Üzerim çıplak, sadece şort pantolonum üzerimde iki kolumu da yana açarak poz verdim. Sağ kolum Ege denizi, sol kolum da Akdeniz’i gösteriyor. Ege’nin meltemi saçımı okşuyor adete.

Uranos‘un ak köpükten olma kızıyım ben: ‘Aphrodite.’

Güzelliği, aşkı ve arzuyu fısıldarım binlerce yıldır ölümlü kulaklara.

Praxiteles bembeyaz mermerden yontarken bedenimi,

ısıtıverdim buz gibi taşı eşsiz kıvrımlarımla.

Knidoslular yarımadanın en güzel terasına yerleştirdiler sessiz suretimi.

Akdeniz‘in ılık rüzgarı, Ege‘nin serin meltemine karıştı bacaklarımın arasında.

Mermerden olmasaydı eğer,

göğsümün ta içine çekmek isterdim

badem kokulu bu nefis esintiyi

ve eğer kaybolmasaydım,

anlatırdım taştan sessizliğimle.

http://www.kitaptansanattan.com/kose-yazilari/balikasiran-ozlem-kalkan-erenus-yazdi/

Elimde kahve fincanı, içinde kahve ve Balıkaşıran tepesinden iki denize doğru elimle tutup resmini çekiyorum. (Burada kahve içilmez mi?) Bu resmi öne çıkan görsel olarak seçiyorum.

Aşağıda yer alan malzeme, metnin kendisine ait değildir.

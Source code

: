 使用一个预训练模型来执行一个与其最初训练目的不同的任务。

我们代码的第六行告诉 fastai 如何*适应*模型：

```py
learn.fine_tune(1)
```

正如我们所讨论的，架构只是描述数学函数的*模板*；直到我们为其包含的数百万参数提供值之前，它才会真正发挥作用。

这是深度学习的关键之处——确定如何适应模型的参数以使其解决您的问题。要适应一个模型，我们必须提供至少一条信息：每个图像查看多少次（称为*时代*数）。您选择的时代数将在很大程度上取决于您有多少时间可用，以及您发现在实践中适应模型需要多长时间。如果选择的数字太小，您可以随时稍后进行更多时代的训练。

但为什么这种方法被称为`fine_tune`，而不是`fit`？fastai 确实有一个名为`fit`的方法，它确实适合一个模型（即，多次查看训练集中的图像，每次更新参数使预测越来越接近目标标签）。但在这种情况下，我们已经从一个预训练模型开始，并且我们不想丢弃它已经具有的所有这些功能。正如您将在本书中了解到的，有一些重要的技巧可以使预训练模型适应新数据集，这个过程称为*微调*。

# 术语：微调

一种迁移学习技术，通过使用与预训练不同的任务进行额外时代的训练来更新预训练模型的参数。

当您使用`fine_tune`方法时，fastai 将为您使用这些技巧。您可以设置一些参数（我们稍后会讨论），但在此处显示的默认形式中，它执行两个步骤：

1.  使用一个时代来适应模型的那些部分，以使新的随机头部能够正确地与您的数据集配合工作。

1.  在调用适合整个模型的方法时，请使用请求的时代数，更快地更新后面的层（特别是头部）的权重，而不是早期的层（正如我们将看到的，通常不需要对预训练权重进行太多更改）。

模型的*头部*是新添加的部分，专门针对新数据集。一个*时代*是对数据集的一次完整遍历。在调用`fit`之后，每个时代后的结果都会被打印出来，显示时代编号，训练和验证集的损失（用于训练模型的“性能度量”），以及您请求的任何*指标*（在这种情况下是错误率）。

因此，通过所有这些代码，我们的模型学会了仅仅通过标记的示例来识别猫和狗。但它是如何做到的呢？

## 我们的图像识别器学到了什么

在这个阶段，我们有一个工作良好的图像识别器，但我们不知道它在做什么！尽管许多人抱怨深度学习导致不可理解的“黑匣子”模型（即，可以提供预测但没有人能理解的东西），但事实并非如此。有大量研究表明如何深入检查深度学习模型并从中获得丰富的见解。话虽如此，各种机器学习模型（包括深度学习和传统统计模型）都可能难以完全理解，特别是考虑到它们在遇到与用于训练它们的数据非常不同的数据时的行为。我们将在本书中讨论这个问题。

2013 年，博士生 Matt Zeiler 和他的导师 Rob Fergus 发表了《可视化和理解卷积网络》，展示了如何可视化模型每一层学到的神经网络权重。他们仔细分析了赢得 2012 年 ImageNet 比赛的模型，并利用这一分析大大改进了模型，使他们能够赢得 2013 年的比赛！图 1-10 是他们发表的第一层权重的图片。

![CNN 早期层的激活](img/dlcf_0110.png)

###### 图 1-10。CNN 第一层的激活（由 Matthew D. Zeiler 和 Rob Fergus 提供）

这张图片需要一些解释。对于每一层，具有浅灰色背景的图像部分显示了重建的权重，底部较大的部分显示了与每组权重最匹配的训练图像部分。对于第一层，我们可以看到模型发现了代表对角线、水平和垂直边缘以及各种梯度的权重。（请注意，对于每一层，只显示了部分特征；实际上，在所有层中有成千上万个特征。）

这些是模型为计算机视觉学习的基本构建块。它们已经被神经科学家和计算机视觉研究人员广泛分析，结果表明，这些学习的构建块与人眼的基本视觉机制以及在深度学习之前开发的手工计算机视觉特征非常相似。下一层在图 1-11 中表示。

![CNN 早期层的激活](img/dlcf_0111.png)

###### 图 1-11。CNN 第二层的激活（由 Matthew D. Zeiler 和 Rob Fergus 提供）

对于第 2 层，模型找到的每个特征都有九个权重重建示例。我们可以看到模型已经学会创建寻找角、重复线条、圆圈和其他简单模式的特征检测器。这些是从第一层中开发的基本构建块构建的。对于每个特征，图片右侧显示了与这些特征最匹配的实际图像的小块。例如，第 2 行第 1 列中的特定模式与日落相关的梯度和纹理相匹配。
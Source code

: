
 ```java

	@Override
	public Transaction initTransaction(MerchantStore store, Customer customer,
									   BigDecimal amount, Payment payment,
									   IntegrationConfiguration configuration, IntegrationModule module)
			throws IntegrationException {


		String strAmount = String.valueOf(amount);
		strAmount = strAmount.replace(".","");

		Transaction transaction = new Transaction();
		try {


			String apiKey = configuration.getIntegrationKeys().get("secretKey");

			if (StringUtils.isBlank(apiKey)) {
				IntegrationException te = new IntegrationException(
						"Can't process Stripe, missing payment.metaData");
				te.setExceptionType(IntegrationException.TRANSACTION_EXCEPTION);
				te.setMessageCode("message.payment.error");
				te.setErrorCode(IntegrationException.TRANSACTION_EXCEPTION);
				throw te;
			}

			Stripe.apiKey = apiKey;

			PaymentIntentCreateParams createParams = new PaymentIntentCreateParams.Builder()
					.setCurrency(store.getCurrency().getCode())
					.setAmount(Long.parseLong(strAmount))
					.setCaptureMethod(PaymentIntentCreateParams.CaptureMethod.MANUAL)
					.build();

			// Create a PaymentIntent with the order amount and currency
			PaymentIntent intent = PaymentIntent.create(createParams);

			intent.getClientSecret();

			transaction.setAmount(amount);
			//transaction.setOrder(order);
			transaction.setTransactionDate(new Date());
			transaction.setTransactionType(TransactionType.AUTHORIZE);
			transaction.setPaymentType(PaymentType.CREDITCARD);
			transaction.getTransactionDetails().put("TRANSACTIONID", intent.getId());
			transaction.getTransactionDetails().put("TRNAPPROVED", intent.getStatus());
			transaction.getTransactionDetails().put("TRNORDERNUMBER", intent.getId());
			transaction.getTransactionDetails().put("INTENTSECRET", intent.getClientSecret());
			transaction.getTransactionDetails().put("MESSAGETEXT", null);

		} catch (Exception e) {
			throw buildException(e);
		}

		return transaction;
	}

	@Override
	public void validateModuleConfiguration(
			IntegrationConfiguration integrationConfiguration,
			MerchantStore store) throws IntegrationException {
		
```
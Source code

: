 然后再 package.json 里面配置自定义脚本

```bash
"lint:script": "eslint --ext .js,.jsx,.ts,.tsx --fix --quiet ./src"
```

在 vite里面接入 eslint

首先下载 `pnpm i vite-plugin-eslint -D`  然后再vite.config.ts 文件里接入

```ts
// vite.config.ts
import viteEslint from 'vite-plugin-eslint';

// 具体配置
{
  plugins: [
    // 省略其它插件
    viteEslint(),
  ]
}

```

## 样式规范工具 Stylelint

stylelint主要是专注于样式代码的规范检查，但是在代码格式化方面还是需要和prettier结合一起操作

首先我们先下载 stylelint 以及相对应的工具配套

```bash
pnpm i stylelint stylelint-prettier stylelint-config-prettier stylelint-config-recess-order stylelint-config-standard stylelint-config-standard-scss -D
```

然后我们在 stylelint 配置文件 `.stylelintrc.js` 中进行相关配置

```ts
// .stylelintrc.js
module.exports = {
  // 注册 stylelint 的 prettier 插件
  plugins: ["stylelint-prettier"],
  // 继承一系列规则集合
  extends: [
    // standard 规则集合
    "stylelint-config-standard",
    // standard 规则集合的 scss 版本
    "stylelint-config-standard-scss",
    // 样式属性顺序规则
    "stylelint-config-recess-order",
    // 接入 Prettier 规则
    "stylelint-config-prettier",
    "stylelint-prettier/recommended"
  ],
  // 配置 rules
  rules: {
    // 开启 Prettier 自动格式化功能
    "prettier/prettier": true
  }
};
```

Balıkaşıran geçidinden tam ayrılacağım sırada, cep telefonum çalmaya başladı. Arayan İzmir’den arkadaşım Şafak Omaç. Herhalde nerede olduğumu merak etmiştir diye telefonu açıyorum. Karşımda Şafak olduğunu düşünerek “Alo” diyorum. Telefondaki ses kadın sesi ve tanımadığım bir ses, titrek bir ses ile kendini tanıttıktan sonra Şafak Omaç’ın acil serviste yattığını, düşüp kafasını çarptıktan sonra acile getirdiklerini ve benim gelmemi istediğini söyleyince ilk önce şok oldum. İlk şoku atlattıktan sonra ne oldu, nasıl oldu, durumu nasıl diye sordum. Yoğun bakımda olduğunu ve gelmemi isteyince uzaklarda olduğumu söyleyerek şimdilik yardımcı olamayacağımı ama araştırıp dönerim diyerek konuşmamı bitirdim. Durup düşündüm ne yapabilirim diye. Hemen İzmir’e dönmenin olanağı yok ama arkadaşları arayıp bir haber almalarını sağlayabilirim. İlk önce Şerif Kılavuz’u aradım, durumu anlatıp hastaneye gidip bilgi almasını söyledim. Doktor arkadaşım Serhat aklıma geldi, onu aradım ama ulaşamadım ilk önce. Keyfim iyice kaçtı. Arkadaşımın durumu hakkında endişeliyim. Şimdilik beklemekten başka yapacak bir şey yok. Bakalım haber gelsin ona göre davranırım. Aklıma kötü şeyler getirmemeye çalışıyorum ama kafamda bin bir düşünce. Hayırlı haber alma umuduyla yola çıkmaya hazırlanıyorum. Aklıma öğle yemeğinden sonra kucağıma düşen çam kozalağı geldi. Demek ki aynı anlarda Şafak ta düşmüş. Bu bir haberdi sanki. Bundan 3 yıl önce Şafak ta aramızda olmak üzere bir grup olarak Gökova Bisiklet Turunda beraber bu yollarda pedal basmıştık birlikte.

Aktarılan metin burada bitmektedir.